Em relação ao dinheiro do BAO, segundo o PGR, diz-se que um bilhão ia para a cobertura do Orçamento Geral do Estado de 2015 e o restante era para o Estado comprar dívida dos empresários. Explicou que o contrato tem a duração de 10 anos, com uma taxa de juros anual de seis por cento (cerca de um bilhão em cada ano).
Nesse processo, disse, celebrou-se um “contrato secreto e irrevogável” em que o governo combina com os bancos a cobrar os devedores, tendo as instituições bancárias exigido uma comissão de cobrança em um por cento sobre o valor original da dívida para prestar esse serviço (no caso do BAO mais de 273 milhões e BDU mais de 79 milhões).
“Anexaram uma lista de 99 personalidades consideradas devedores ao banco e credores do Estado, mas apenas 10 delas eram verdadeiramente credores”, denunciou, revelando que, ao todo, o Estado da Guiné-Bissau deve pagar 35.227.274.993 francos, que corresponde a cerca de 5,5% do PIB nacional.
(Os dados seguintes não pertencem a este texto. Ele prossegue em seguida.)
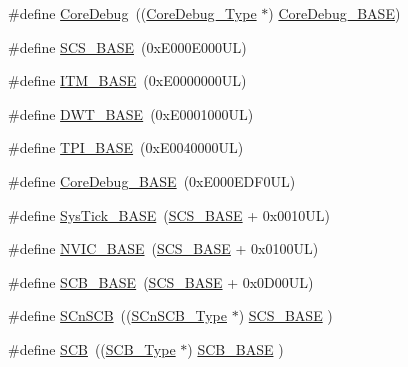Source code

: \begin{DoxyCompactItemize}
\item 
\#define \mbox{\hyperlink{group___c_m_s_i_s__core__base_gab6e30a2b802d9021619dbb0be7f5d63d}{Core\+Debug}}~((\mbox{\hyperlink{struct_core_debug___type}{Core\+Debug\+\_\+\+Type}} $\ast$)     \mbox{\hyperlink{group___c_m_s_i_s__core__base_ga680604dbcda9e9b31a1639fcffe5230b}{Core\+Debug\+\_\+\+B\+A\+SE}})
\item 
\#define \mbox{\hyperlink{group___c_m_s_i_s__core__base_ga3c14ed93192c8d9143322bbf77ebf770}{S\+C\+S\+\_\+\+B\+A\+SE}}~(0x\+E000\+E000\+U\+L)
\item 
\#define \mbox{\hyperlink{group___c_m_s_i_s__core__base_gadd76251e412a195ec0a8f47227a8359e}{I\+T\+M\+\_\+\+B\+A\+SE}}~(0x\+E0000000\+U\+L)
\item 
\#define \mbox{\hyperlink{group___c_m_s_i_s__core__base_gafdab534f961bf8935eb456cb7700dcd2}{D\+W\+T\+\_\+\+B\+A\+SE}}~(0x\+E0001000\+U\+L)
\item 
\#define \mbox{\hyperlink{group___c_m_s_i_s__core__base_ga2b1eeff850a7e418844ca847145a1a68}{T\+P\+I\+\_\+\+B\+A\+SE}}~(0x\+E0040000\+U\+L)
\item 
\#define \mbox{\hyperlink{group___c_m_s_i_s__core__base_ga680604dbcda9e9b31a1639fcffe5230b}{Core\+Debug\+\_\+\+B\+A\+SE}}~(0x\+E000\+E\+D\+F0\+U\+L)
\item 
\#define \mbox{\hyperlink{group___c_m_s_i_s__core__base_ga58effaac0b93006b756d33209e814646}{Sys\+Tick\+\_\+\+B\+A\+SE}}~(\mbox{\hyperlink{group___c_m_s_i_s__core__base_ga3c14ed93192c8d9143322bbf77ebf770}{S\+C\+S\+\_\+\+B\+A\+SE}} +  0x0010\+U\+L)
\item 
\#define \mbox{\hyperlink{group___c_m_s_i_s__core__base_gaa0288691785a5f868238e0468b39523d}{N\+V\+I\+C\+\_\+\+B\+A\+SE}}~(\mbox{\hyperlink{group___c_m_s_i_s__core__base_ga3c14ed93192c8d9143322bbf77ebf770}{S\+C\+S\+\_\+\+B\+A\+SE}} +  0x0100\+U\+L)
\item 
\#define \mbox{\hyperlink{group___c_m_s_i_s__core__base_gad55a7ddb8d4b2398b0c1cfec76c0d9fd}{S\+C\+B\+\_\+\+B\+A\+SE}}~(\mbox{\hyperlink{group___c_m_s_i_s__core__base_ga3c14ed93192c8d9143322bbf77ebf770}{S\+C\+S\+\_\+\+B\+A\+SE}} +  0x0\+D00\+U\+L)
\item 
\#define \mbox{\hyperlink{group___c_m_s_i_s__core__base_ga9fe0cd2eef83a8adad94490d9ecca63f}{S\+Cn\+S\+CB}}~((\mbox{\hyperlink{struct_s_cn_s_c_b___type}{S\+Cn\+S\+C\+B\+\_\+\+Type}}    $\ast$)     \mbox{\hyperlink{group___c_m_s_i_s__core__base_ga3c14ed93192c8d9143322bbf77ebf770}{S\+C\+S\+\_\+\+B\+A\+SE}}         )
\item 
\#define \mbox{\hyperlink{group___c_m_s_i_s__core__base_gaaaf6477c2bde2f00f99e3c2fd1060b01}{S\+CB}}~((\mbox{\hyperlink{struct_s_c_b___type}{S\+C\+B\+\_\+\+Type}}       $\ast$)     \mbox{\hyperlink{group___c_m_s_i_s__core__base_gad55a7ddb8d4b2398b0c1cfec76c0d9fd}{S\+C\+B\+\_\+\+B\+A\+SE}}         )

\end{DoxyCompactItemize}
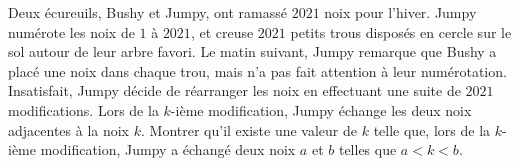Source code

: Deux écureuils, Bushy et Jumpy, ont ramassé $2021$ noix pour l'hiver. Jumpy numérote les noix de $1$ à $2021$,
et creuse $2021$ petits trous disposés en cercle sur le sol autour de leur arbre favori. Le matin suivant,
Jumpy remarque que Bushy a placé une noix dans chaque trou, mais n'a pas fait attention à leur numérotation.
Insatisfait, Jumpy décide de réarranger les noix en effectuant une suite de $2021$ modifications. Lors de la
$k$-ième modification, Jumpy échange les deux noix adjacentes à la noix $k$. Montrer qu'il existe une valeur
de $k$ telle que, lors de la $k$-ième modification, Jumpy a échangé deux noix $a$ et $b$ telles que $a < k < b$.
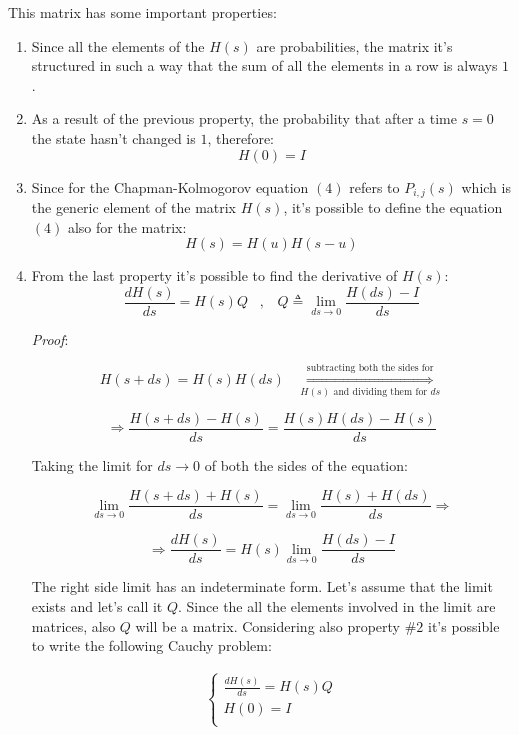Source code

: \documentclass[12pt,a4paper]{article}
\begin{document}
\bigskip\noindent
This matrix has some important properties:
\begin{enumerate}
\item Since all the elements of the $H(s)$ are probabilities, the matrix it's structured in such a way that the sum of all the elements in a row is always $1$.
\item As a result of the previous property, the probability that after a time $s=0$ the state hasn't changed is $1$, therefore:
$$
H(0)=I
$$
\item Since for the Chapman-Kolmogorov equation $(4)$ refers to $P_{i,j}(s)$ which is the generic element of the matrix $H(s)$, it's possible to define the equation $(4)$ also for the matrix:
$$
H(s)=H(u)H(s-u)
$$
\newpage
\item From the last property it's possible to find the derivative of $H(s)$:
$$
\frac{dH(s)}{ds}=H(s)Q\hspace{10pt},\hspace{10pt}Q\triangleq\lim_{ds\rightarrow 0}\frac{H(ds)-I}{ds}
$$

\noindent
\emph{Proof}:

$$
H(s+ds)=H(s)H(ds)\hspace{10pt}\overset{\textrm{subtracting both the sides for}}
{\underset{H(s) \textrm{ and dividing them for }ds}{\Rightarrow}}
$$

\medskip
$$
\Rightarrow
\frac{H(s+ds)-H(s)}{ds}=\frac{H(s)H(ds)-H(s)}{ds}
$$

\medskip
Taking the limit for $ds\rightarrow 0$ of both the sides of the equation:

$$
\lim_{ds\rightarrow 0}{\frac{H(s+ds)+H(s)}{ds}}=
\lim_{ds\rightarrow 0}{\frac{H(s)+H(ds)}{ds}} \Rightarrow
$$

\medskip
$$
\Rightarrow
\frac{dH(s)}{ds}=H(s)\lim_{ds\rightarrow 0}{\frac{H(ds)-I}{ds}}
$$

\medskip
The right side limit has an indeterminate form. Let's assume that the limit exists and let's call it $Q$. Since the all the elements involved in the limit are matrices, also $Q$ will be a matrix. Considering also property $\#2$ it's possible to write the following Cauchy problem:

\begin{Large}
$$
\begin{matrix}
\begin{cases}
\frac{dH(s)}{ds}=H(s)Q\\
H(0)=I \\
\end{cases}
\end{matrix}
$$
\end{Large}


\end{enumerate}
\end{document}
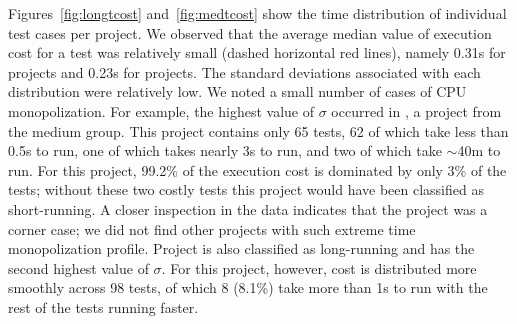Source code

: \sloppy Figures~\ref{fig:longtcost} and~\ref{fig:medtcost} show the
time distribution of individual test cases per project.  We observed
that the average median value of execution cost for a test was
relatively small (dashed horizontal red lines), namely 0.31s for
\medg{} projects and 0.23s for \longg{} projects.  The standard
deviations associated with each distribution were relatively
low.  We noted a small number of
cases of CPU monopolization.  For example, the highest value of
$\sigma$ occurred in , a project from the
medium group.  This project contains only 65 tests, 62 of which take
less than 0.5s to run, one of which takes nearly 3s to run, and two of
which take $\sim$40m to run.  For this project, 99.2\% of the
execution cost is dominated by only 3\% of the tests; without these
two costly tests this project would have been classified as
short-running.  A closer inspection in the data indicates that the
project  was a corner case; we did not find
other projects with such extreme time monopolization profile.  Project
 is also classified as long-running
and has the second highest value of $\sigma$.  For this project,
however, cost is distributed more smoothly across 98 tests, of
which 8 (8.1\%) take more than 1s to run with the rest of
the tests running faster.

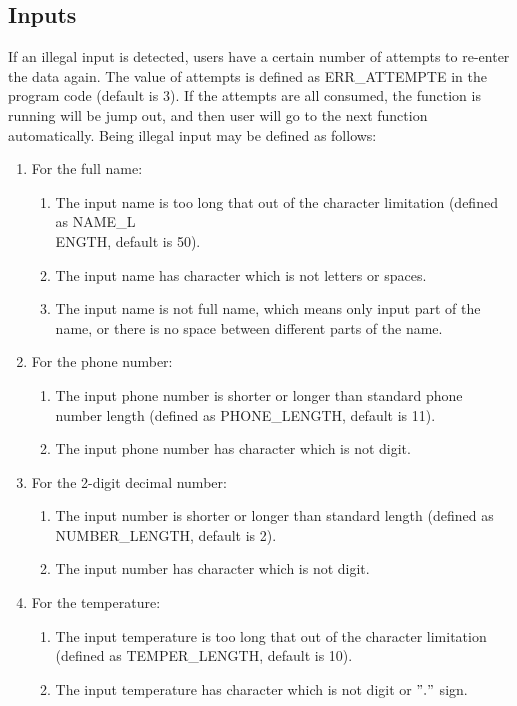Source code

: \documentclass[12pt]{article}
\begin{document}
	\subsection{Inputs}
	If an illegal input is detected, users have a certain number of attempts to re-enter the data again. The value of attempts is defined as ERR\_ATTEMPTE in the program code (default is 3). If the attempts are all consumed, the function is running will be jump out, and then user will go to the next function automatically. Being illegal input may be defined as follows:
	
	\begin{enumerate}
	\item For the full name:
	
		\begin{enumerate}
		\item The input name is too long that out of the character limitation (defined as NAME\_L\\ENGTH, default is 50).
		\item The input name has character which is not letters or spaces.
		\item The input name is not full name, which means only input part of the name, or there is no space between different parts of the name.
		\end{enumerate}
	
	\item For the phone number:
	
		\begin{enumerate}
		\item The input phone number is shorter or longer than standard phone number length (defined as PHONE\_LENGTH, default is 11).
		\item The input phone number has character which is not digit.
		\end{enumerate}
	
	\item For the 2-digit decimal number:
	
		\begin{enumerate}
		\item The input number is shorter or longer than standard length (defined as NUMBER\_LENGTH, default is 2).
		\item The input number has character which is not digit.
		\end{enumerate}
	
	\item For the temperature:
	
		\begin{enumerate}
		\item The input temperature is too long that out of the character limitation (defined as TEMPER\_LENGTH, default is 10).
		\item The input temperature has character which is not digit or $"."$ sign.
		\end{enumerate}
	
	\end{enumerate}
\end{document}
Bacar Biai fez saber que os fundos foram então transferidos do banco para a conta do Ministério das Finanças, de onde os levantamentos começaram a ser efetuados e detalhou como o processo foi feito.
Neste sentido, informou que, em todas essas movimentações, não existe nenhum documento justificativo, ou seja, tudo entra naquilo que é chamado Despesas Não Tituladas. “Temos de dar essas informações para lavar a nossa honra e das nossas famílias, pois fomos chamados de muitos nomes que não nos dignificam. Acusaram-nos de estar ao serviço de alguém. Além disso e tendo esses esclarecimentos, cada guineense poderá ajuizar a situação”.
No entanto, Biai esclareceu que nada tem contra o cidadão Domingos Simões Pereira, apenas está num normal exercício profissional, referindo que o Ministério Público (MP) dispõe mesmo de nomes das pessoas que fizeram o levantamento de tal dinheiro, mas não revelou.
Aquele magistrado explicou que o “Caso Resgate”, chegou às autoridades judiciais em 2015, através de uma denúncia feita por quadros do PAIGC e uma organização de luta contra a corrupção, adiantando que já em 2016, o MP teve acesso aos documentos e começou o procedimento legal, entrando em contacto com os bancos para apurar a veracidade dos factos.
“Então, entrámos com ação, enquanto os bancos continuavam a descontar o dinheiro ao Estado”. Esta operação só viria a ser cancelada em setembro de 2016, quando o Ministério Público entrou com uma providência cautelar (em agosto) para o efeito.
Comissão Bancária da UEMOA
Segundo Bacar Biai, ao tomar conhecimento de que o MP da Guiné-Bissau moveu uma ação contra alguns bancos, a Comissão Bancária da UEMOA veio pedir informações a respeito e, dias depois, criou uma comissão que foi inspecionar os bancos. Disse que todos os dados avançados nessa conferência de imprensa constam do relatório da Comissão Bancária da UEMOA, que, na altura, facultou cópias ao governo e ao Ministério Público.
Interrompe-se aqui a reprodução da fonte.